If you’re eligible for Medicare and ready to explore your options, the first step is to get to know its four parts. Each part represents a different kind of coverage.
Also called hospital insurance, Medicare Part A covers the cost if you are admitted to a hospital, skilled nursing facility, or hospice. It also covers some home health services. Most people are enrolled automatically in Part A when they reach age 65.
With Part A, you'll pay:
- A deductible each year. This is how much you have to spend before Medicare starts to pay its part.
- Coinsurance. This is the part of the costs for hospital care you may be required to pay after you've met your deductible.
If you or your spouse receives Social Security benefits, you don't have to pay a monthly fee to have Part A and will be automatically enrolled.
If you or your spouse doesn't receive Social Security benefits, either because you are still working or because you don’t qualify, you will need to join through your local Social Security office. You will have to pay a monthly fee to have Part A if you are not eligible for Social Security benefits.
Also called medical insurance, Part B covers outpatient care. For instance, it pays for your visits to a doctor’s office, tests, and preventive care like cancer tests and vaccines.
Part B also covers some medical supplies, like blood sugar test strips, therapeutic shoes, and more. It’s common for people to be automatically enrolled in Part B, too.
For Medicare Part B, you pay:
- A monthly fee
- A deductible, which is a set amount you pay each year before Part B starts paying for any of your care
- Twenty percent of the Medicare-approved amount for some types of care. These are doctor's appointments, physical therapy, diabetes supplies, durable medical equipment like commode chairs, wheelchairs, and other care. You have to meet your deductible first and then pay 20% of the services you receive.
If you see a doctor who has not agreed to accept Medicare-approved amounts, you will pay more -- possibly up to the full cost -- for a doctor's visit and care.

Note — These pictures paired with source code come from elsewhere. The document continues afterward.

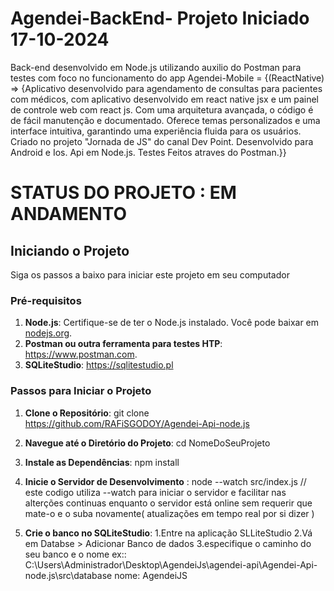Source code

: # Agendei-BackEnd- Projeto Iniciado 17-10-2024

   Back-end desenvolvido em Node.js utilizando auxilio do Postman para testes com foco no funcionamento do app Agendei-Mobile = {(ReactNative) => {Aplicativo desenvolvido para agendamento de consultas para pacientes com médicos, com aplicativo desenvolvido em react native jsx e um painel de controle web com react js. Com uma arquitetura avançada, o código é de fácil manutenção e documentado. Oferece temas personalizados e    uma interface intuitiva, garantindo uma experiência fluida para os usuários. Criado no projeto "Jornada de JS" do canal Dev Point. Desenvolvido para Android e Ios. Api em Node.js. Testes Feitos atraves do Postman.}}

# STATUS DO PROJETO : EM ANDAMENTO

## Iniciando o Projeto
   Siga os passos a baixo para iniciar este projeto em seu computador
### Pré-requisitos

1. **Node.js**: Certifique-se de ter o Node.js instalado. Você pode baixar em [nodejs.org](https://nodejs.org/).
2. **Postman ou outra ferramenta para testes HTP**: https://www.postman.com.
3. **SQLiteStudio**: https://sqlitestudio.pl

### Passos para Iniciar o Projeto

1. **Clone o Repositório**:
    git clone https://github.com/RAFiSGODOY/Agendei-Api-node.js

2. **Navegue até o Diretório do Projeto**:
    cd NomeDoSeuProjeto

3. **Instale as Dependências**:
   npm install

4. **Inicie o Servidor de Desenvolvimento** :
   node --watch src/index.js // este codigo utiliza --watch para iniciar o servidor e facilitar nas alterções continuas enquanto o servidor está online sem requerir que mate-o e o suba novamente( atualizações em tempo real por si dizer )
   
5. **Crie o banco no SQLiteStudio**:
   1.Entre na aplicação SLLiteStudio
   2.Vá em Databse > Adicionar Banco de dados
   3.especifique o caminho do seu banco e o nome ex:: C:\Users\Administrador\Desktop\AgendeiJs\agendei-api\Agendei-Api-node.js\src\database nome: AgendeiJS
   

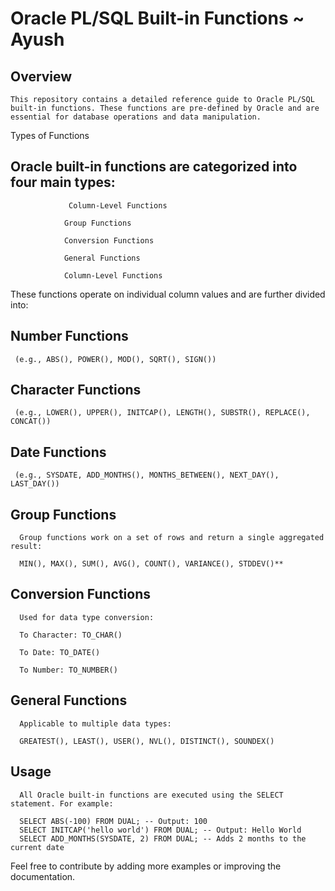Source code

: # Oracle PL/SQL Built-in Functions ~ Ayush

## Overview

    This repository contains a detailed reference guide to Oracle PL/SQL built-in functions. These functions are pre-defined by Oracle and are essential for database operations and data manipulation. 
Types of Functions

## Oracle built-in functions are categorized into four main types:

                 Column-Level Functions

                Group Functions

                Conversion Functions

                General Functions

                Column-Level Functions

These functions operate on individual column values and are further divided into:

## Number Functions
     (e.g., ABS(), POWER(), MOD(), SQRT(), SIGN())

## Character Functions 
     (e.g., LOWER(), UPPER(), INITCAP(), LENGTH(), SUBSTR(), REPLACE(), CONCAT())

## Date Functions 
     (e.g., SYSDATE, ADD_MONTHS(), MONTHS_BETWEEN(), NEXT_DAY(), LAST_DAY())

## Group Functions

      Group functions work on a set of rows and return a single aggregated result:

      MIN(), MAX(), SUM(), AVG(), COUNT(), VARIANCE(), STDDEV()**

## Conversion Functions

      Used for data type conversion:

      To Character: TO_CHAR()

      To Date: TO_DATE()

      To Number: TO_NUMBER()

## General Functions

      Applicable to multiple data types:

      GREATEST(), LEAST(), USER(), NVL(), DISTINCT(), SOUNDEX()

## Usage

      All Oracle built-in functions are executed using the SELECT statement. For example:

      SELECT ABS(-100) FROM DUAL; -- Output: 100
      SELECT INITCAP('hello world') FROM DUAL; -- Output: Hello World
      SELECT ADD_MONTHS(SYSDATE, 2) FROM DUAL; -- Adds 2 months to the current date


Feel free to contribute by adding more examples or improving the documentation.

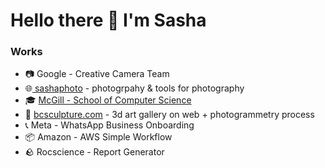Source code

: # Hello there 👋 I'm Sasha

### Works
- 📷 Google - Creative Camera Team
- 🌐[ sashaphoto](https://sashaisalex.com) - photogrpahy & tools for photography 
- 🎓 [McGill - School of Computer Science](https://www.youtube.com/channel/UCs4uB9iY-6BZIRaR5VTxMUw)
- 🎨 [bcsculpture.com](https://bcsculpture.com) - 3d art gallery on web + photogrammetry process
- 📞 Meta - WhatsApp Business Onboarding
- 📦 Amazon - AWS Simple Workflow
- 🪨 Rocscience - Report Generator


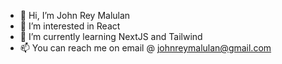 - 👋 Hi, I’m John Rey Malulan
- 👀 I’m interested in React
- 🌱 I’m currently learning NextJS and Tailwind
- 📫 You can reach me on email @ johnreymalulan@gmail.com

<!---
johnnymaluls/johnnymaluls is a ✨ special ✨ repository because its `README.md` (this file) appears on your GitHub profile.
You can click the Preview link to take a look at your changes.
--->
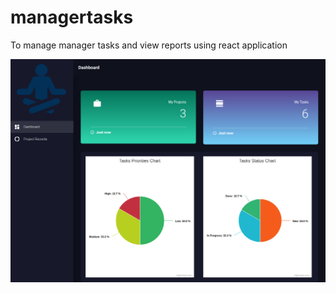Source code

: # managertasks
To manage manager tasks and view reports using react application

![Dashboard](./public/dashboard.png "Title")
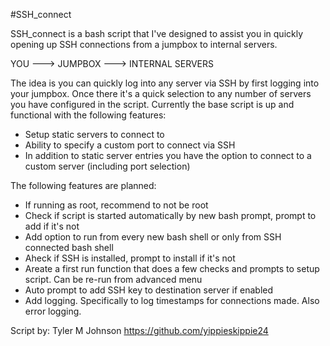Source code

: #SSH_connect

SSH_connect is a bash script that I've designed to assist you in quickly opening up SSH connections from a jumpbox to internal servers.


YOU --->  JUMPBOX ---> INTERNAL SERVERS


The idea is you can quickly log into any server via SSH by first logging into your jumpbox.  Once there it's a quick selection to any number of servers you have configured in the script.  Currently the base script is up and functional with the following features:

* Setup static servers to connect to
* Ability to specify a custom port to connect via SSH
* In addition to static server entries you have the option to connect to a custom server (including port selection)


The following features are planned:

* If running as root, recommend to not be root
* Check if script is started automatically by new bash prompt, prompt to add if it's not
* Add option to run from every new bash shell or only from SSH connected bash shell
* Aheck if SSH is installed, prompt to install if it's not
* Areate a first run function that does a few checks and prompts to setup script. Can be re-run from advanced menu
* Auto prompt to add SSH key to destination server if enabled
* Add logging. Specifically to log timestamps for connections made. Also error logging.


Script by:  Tyler M Johnson
https://github.com/yippieskippie24

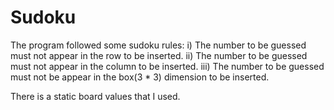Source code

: # Sudoku
The program followed some sudoku rules:
i) The number to be guessed must not appear in the row to be inserted.
ii) The number to be guessed must not appear in the column to be inserted.
iii) The number to be guessed must not be appear in the box(3 * 3) dimension to be inserted.

There is a static board values that I used.
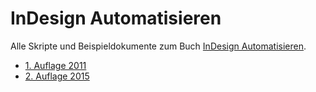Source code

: # InDesign Automatisieren 

Alle Skripte und Beispieldokumente zum Buch [InDesign Automatisieren](http://www.indesignjs.de).

* [1. Auflage 2011](https://github.com/grefel/indesignjs/tree/version1)
* [2. Auflage 2015](https://github.com/grefel/indesignjs/tree/version2)
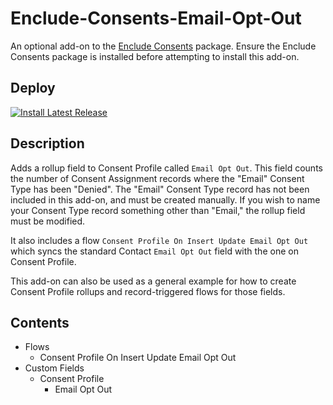 # Enclude-Consents-Email-Opt-Out

An optional add-on to the [Enclude Consents](https://github.com/EncludeLtd/Consents) package. Ensure the Enclude Consents package is installed before attempting to install this add-on.

## Deploy

<a href="https://github.com/Enclude-Components/Enclude-Consents-Email-Opt-Out/releases/latest">
  <img alt="Install Latest Release"
       src="https://img.shields.io/badge/Install%20Latest%20Release-238636?style=for-the-badge&logoColor=white&logo=DocuSign">
</a>

## Description
Adds a rollup field to Consent Profile called `Email Opt Out`. This field counts the number of Consent Assignment records where the "Email" Consent Type has been "Denied". The "Email" Consent Type record has not been included in this add-on, and must be created manually. If you wish to name your Consent Type record something other than "Email," the rollup field must be modified.

It also includes a flow `Consent Profile On Insert Update Email Opt Out` which syncs the standard Contact `Email Opt Out` field with the one on Consent Profile.

This add-on can also be used as a general example for how to create Consent Profile rollups and record-triggered flows for those fields.

## Contents

- Flows
    - Consent Profile On Insert Update Email Opt Out
- Custom Fields
    - Consent Profile
        - Email Opt Out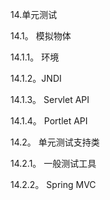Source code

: 14.单元测试

14.1。 模拟物体

14.1.1。 环境

14.1.2。JNDI

14.1.3。 Servlet API

14.1.4。 Portlet API

14.2。 单元测试支持类

14.2.1。 一般测试工具

14.2.2。 Spring MVC

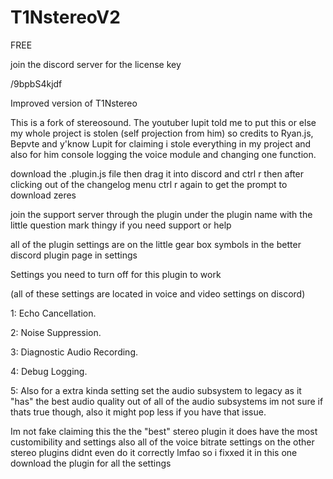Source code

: # T1NstereoV2

FREE

join the discord server for the license key

/9bpbS4kjdf

Improved version of T1Nstereo

This is a fork of stereosound. The youtuber lupit told me to put this or else my whole project is stolen (self projection from him) so credits to Ryan.js, Bepvte and y'know Lupit for claiming i stole everything in my project and also for him console logging the voice module and changing one function.

download the .plugin.js file then drag it into discord and ctrl r then after clicking out of the changelog menu ctrl r again to get the prompt to download zeres

join the support server through the plugin under the plugin name with the little question mark thingy if you need support or help

all of the plugin settings are on the little gear box symbols in the better discord plugin page in settings

Settings you need to turn off for this plugin to work

(all of these settings are located in voice and video settings on discord)

1: Echo Cancellation.

2: Noise Suppression.

3: Diagnostic Audio Recording.

4: Debug Logging.

5: Also for a extra kinda setting set the audio subsystem to legacy as it "has" the best audio quality out of all of the audio subsystems im not sure if thats true though, also it might pop less if you have that issue.

Im not fake claiming this the the "best" stereo plugin it does have the most customibility and settings also all of the voice bitrate settings on the other stereo plugins didnt even do it correctly lmfao so i fixxed it in this one download the plugin for all the settings
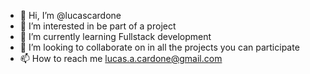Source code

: - 👋 Hi, I’m @lucascardone
- 👀 I’m interested in be part of a project
- 🌱 I’m currently learning Fullstack development
- 💞️ I’m looking to collaborate on in all the projects you can participate
- 📫 How to reach me lucas.a.cardone@gmail.com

Part C, Medicare Advantage
Medicare Advantage is a Medicare health plan that you can get from a private insurance company. This plan gives you all the benefits you get with traditional Medicare, and possibly more.
Some Medicare Advantage plans include prescription medicine coverage (Part D). You may also get coverage for dental, hearing, vision, and wellness programs.
When you have Medicare Advantage, you have to follow all of the plan's rules. For instance, you need to use doctors in the plan’s network.
Plans may have different limits on out-of-pocket costs. So make sure to compare plans before you sign up for one.
Part D, Prescription Drug Benefit
If you use Medicare, you can join a private health plan that pays for prescription drugs. This coverage is called Part D, or the Medicare prescription drug benefit. Each insurance company that offers a Part D plan decides which drugs it will cover and what they will cost. Look carefully at the details of each plan before you choose one.
You pay a monthly fee, called the premium, to get prescription drug coverage. You still pay the monthly fees for Part B if you have it.
You can also get Part D benefits by joining one of these plans:
- A Medicare Advantage (Part C) plan that has a prescription benefit
- A Medicare Cost Plan with prescription medicine benefits
The premium you pay for one of these plans includes medicine coverage.
You need to decide whether to get Part D coverage as soon as you're eligible. If you wait, you may have to pay a penalty for joining late.
If you can't afford a prescription drug plan, financial help may be available.
For more information or to get help, you can visit your local State Health Insurance Assistance Program (SHIP). Each SHIP has people trained to help you understand your Medicare benefits and answer questions you have about your Medicare coverage.